(190ac) Label-Free Interference-Based Single-Cell Phenotyping of Highly Metastatic Cancer Cells in Liquid Biopsy Applications | AIChE

(190ac) Label-Free Interference-Based Single-Cell Phenotyping of Highly Metastatic Cancer Cells in Liquid Biopsy Applications

Authors 

Contreras-Naranjo, J. C. - Presenter, Texas A&M University
Jayaraman, A., Texas A&M University
Ugaz, V., Texas A&M University
Personalized medicine enabled by liquid biopsy of bodily fluids for early disease diagnosis, treatment monitoring, and patient prognosis, offers great potential but faces important technological challenges depending on the targeted biomarker (e.g., cells, exosomes, and cell-free nucleic acids). Identification of circulating tumor cells (CTCs) isolated from blood in a liquid biopsy can be time-consuming and costly because it typically involves complex workflows with the use of specific antibodies to distinguish them from a background of blood cells.

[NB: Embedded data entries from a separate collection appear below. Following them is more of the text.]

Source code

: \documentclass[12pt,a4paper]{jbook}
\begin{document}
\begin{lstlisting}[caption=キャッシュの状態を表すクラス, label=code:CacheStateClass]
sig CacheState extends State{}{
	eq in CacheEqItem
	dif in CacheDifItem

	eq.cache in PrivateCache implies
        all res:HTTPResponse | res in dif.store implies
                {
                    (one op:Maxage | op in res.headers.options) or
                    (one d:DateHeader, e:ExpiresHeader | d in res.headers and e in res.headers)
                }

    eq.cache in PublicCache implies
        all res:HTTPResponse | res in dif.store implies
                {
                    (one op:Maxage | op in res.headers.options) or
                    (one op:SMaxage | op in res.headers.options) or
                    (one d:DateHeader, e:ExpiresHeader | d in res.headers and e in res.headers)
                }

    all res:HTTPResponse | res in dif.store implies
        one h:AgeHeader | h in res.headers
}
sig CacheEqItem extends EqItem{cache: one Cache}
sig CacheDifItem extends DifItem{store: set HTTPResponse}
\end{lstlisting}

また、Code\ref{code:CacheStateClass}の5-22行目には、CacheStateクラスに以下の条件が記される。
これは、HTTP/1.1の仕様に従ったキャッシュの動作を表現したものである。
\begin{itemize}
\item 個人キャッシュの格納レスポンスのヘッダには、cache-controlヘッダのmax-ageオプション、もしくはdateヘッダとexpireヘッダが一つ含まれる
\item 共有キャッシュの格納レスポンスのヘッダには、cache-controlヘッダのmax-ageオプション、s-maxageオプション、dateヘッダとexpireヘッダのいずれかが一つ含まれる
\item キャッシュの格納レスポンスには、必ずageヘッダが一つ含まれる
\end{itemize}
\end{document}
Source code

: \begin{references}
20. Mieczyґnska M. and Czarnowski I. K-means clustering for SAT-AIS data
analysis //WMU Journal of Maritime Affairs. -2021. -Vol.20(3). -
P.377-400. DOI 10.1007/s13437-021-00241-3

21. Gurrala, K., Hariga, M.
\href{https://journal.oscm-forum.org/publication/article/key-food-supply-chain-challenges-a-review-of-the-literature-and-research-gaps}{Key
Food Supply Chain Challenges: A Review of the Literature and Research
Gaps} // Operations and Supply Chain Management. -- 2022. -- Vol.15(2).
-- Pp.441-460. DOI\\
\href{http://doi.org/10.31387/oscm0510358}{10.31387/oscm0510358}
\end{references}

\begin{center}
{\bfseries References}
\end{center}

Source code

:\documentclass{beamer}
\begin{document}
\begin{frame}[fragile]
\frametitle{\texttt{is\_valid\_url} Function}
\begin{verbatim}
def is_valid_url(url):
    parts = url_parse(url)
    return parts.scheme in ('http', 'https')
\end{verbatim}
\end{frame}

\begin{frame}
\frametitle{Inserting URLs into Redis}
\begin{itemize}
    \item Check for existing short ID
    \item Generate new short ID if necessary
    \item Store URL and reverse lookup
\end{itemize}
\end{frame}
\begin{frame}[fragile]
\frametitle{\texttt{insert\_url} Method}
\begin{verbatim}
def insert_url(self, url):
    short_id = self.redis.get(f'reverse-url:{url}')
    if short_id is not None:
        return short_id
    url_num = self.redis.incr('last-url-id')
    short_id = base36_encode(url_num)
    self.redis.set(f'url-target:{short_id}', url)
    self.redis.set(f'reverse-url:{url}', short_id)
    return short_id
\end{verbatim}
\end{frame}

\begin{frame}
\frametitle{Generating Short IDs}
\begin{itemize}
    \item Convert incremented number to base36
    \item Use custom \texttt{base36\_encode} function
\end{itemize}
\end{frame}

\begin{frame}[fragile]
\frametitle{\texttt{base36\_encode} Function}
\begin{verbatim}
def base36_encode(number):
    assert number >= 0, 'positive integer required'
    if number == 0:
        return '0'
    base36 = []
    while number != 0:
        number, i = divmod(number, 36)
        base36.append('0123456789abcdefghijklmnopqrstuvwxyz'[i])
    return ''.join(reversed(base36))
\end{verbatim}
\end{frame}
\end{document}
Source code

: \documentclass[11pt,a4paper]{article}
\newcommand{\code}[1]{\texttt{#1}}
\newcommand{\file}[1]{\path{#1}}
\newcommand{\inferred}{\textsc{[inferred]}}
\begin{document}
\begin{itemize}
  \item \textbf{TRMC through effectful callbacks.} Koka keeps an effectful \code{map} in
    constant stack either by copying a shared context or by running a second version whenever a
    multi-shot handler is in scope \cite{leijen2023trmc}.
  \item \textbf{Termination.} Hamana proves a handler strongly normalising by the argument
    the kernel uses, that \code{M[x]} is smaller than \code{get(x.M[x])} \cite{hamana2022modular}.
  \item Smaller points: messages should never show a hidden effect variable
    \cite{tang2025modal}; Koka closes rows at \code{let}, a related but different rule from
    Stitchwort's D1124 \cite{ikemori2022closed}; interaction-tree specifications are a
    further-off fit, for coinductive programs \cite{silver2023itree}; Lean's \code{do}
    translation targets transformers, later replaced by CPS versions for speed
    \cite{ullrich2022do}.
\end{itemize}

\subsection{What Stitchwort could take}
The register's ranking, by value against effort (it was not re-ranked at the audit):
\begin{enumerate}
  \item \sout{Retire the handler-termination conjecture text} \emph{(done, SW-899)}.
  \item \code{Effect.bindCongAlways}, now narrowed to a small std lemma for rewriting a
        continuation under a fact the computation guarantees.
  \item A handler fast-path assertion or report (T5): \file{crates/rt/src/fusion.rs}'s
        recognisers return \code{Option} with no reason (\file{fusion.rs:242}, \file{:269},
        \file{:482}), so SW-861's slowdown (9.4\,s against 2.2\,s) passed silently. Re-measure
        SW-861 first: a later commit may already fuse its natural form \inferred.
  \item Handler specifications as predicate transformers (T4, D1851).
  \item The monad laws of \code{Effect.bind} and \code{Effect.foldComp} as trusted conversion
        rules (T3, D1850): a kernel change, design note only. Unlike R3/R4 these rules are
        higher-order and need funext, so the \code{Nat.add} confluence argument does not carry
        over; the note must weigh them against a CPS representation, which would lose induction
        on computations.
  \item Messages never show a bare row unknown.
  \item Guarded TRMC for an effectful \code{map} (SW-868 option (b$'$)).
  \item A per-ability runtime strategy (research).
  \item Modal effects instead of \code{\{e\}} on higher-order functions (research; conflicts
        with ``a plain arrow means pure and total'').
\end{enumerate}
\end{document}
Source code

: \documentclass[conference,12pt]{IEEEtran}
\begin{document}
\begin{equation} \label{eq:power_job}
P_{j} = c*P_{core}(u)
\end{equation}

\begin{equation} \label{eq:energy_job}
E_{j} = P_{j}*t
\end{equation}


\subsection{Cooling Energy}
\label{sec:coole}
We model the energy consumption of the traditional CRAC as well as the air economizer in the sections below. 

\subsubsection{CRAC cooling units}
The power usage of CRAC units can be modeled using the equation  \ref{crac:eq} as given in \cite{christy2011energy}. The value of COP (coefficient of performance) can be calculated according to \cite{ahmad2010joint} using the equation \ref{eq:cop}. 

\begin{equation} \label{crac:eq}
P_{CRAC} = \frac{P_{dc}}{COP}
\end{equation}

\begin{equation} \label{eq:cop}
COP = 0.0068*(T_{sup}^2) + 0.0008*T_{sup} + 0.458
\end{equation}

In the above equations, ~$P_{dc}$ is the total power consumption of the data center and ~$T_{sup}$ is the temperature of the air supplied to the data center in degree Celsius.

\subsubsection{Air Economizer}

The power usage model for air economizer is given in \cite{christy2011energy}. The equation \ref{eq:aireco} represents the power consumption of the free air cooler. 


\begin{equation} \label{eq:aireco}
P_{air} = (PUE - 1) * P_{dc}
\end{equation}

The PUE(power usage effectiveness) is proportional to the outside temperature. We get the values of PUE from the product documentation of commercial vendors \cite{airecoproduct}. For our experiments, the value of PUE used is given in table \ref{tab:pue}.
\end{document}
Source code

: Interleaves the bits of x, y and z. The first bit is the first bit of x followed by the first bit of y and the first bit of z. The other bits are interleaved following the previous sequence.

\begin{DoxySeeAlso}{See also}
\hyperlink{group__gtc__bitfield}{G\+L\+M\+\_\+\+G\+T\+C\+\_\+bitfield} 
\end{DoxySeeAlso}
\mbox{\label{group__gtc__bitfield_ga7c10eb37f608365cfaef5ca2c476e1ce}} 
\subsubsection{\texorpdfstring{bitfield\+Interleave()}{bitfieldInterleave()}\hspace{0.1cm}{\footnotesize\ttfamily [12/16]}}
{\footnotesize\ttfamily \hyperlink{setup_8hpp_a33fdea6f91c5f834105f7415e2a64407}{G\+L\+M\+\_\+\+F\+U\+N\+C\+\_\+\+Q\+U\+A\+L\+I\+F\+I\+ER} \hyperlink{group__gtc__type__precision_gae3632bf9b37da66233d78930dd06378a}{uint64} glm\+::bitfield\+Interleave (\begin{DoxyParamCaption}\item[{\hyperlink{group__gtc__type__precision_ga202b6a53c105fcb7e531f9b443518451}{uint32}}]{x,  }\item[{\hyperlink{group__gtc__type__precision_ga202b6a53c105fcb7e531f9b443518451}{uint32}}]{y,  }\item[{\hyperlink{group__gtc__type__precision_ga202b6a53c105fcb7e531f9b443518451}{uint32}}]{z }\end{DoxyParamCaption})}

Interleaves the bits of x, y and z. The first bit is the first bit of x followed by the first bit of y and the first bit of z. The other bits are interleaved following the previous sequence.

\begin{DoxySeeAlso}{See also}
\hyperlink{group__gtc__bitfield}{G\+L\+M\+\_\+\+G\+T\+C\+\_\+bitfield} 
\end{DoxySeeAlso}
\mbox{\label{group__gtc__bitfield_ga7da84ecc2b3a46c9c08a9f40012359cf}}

Here we describe an alternative single-cell analysis approach using a label-free interference-based technique, reflection interference contrast microscopy (RICM). RICM’s unique non-invasive “view from below” perspective generates interferograms that embed detailed topographical information, down to the nanometer-scale, of single cells as they settle and interact with a glass surface. This label-free phenotyping approach was implemented in populations of white blood cells and cancer cells of low (LNCaP) and high (PC3) metastatic potential to find characteristic dynamic behaviors that can be used for identification of highly metastatic cancer cells. The computational analysis of RICM interferograms, using fast custom-developed algorithms, revealed the dynamics of filopodia, thin ~200-400 nm “finger-like” plasma membrane protrusions used by cells to probe their environment, as an important label-free biomarker for identification of the highly metastatic PC3 cells. This finding is in agreement with PC3 cells overexpressing filopodia-associated proteins, and the fact that filopodia have emerged as important contributors to cancer metastasis. Thus, RICM offers an attractive label-free alternative to conventional affinity-based approaches for cancer cell phenotyping at the single-cell level. Our results illustrate RICM’s potential for quantitative analysis of cell-substrate interactions, including filopodia dynamics as a label-free biomarker, to enable label-free identification of CTCs in liquid biopsy applications.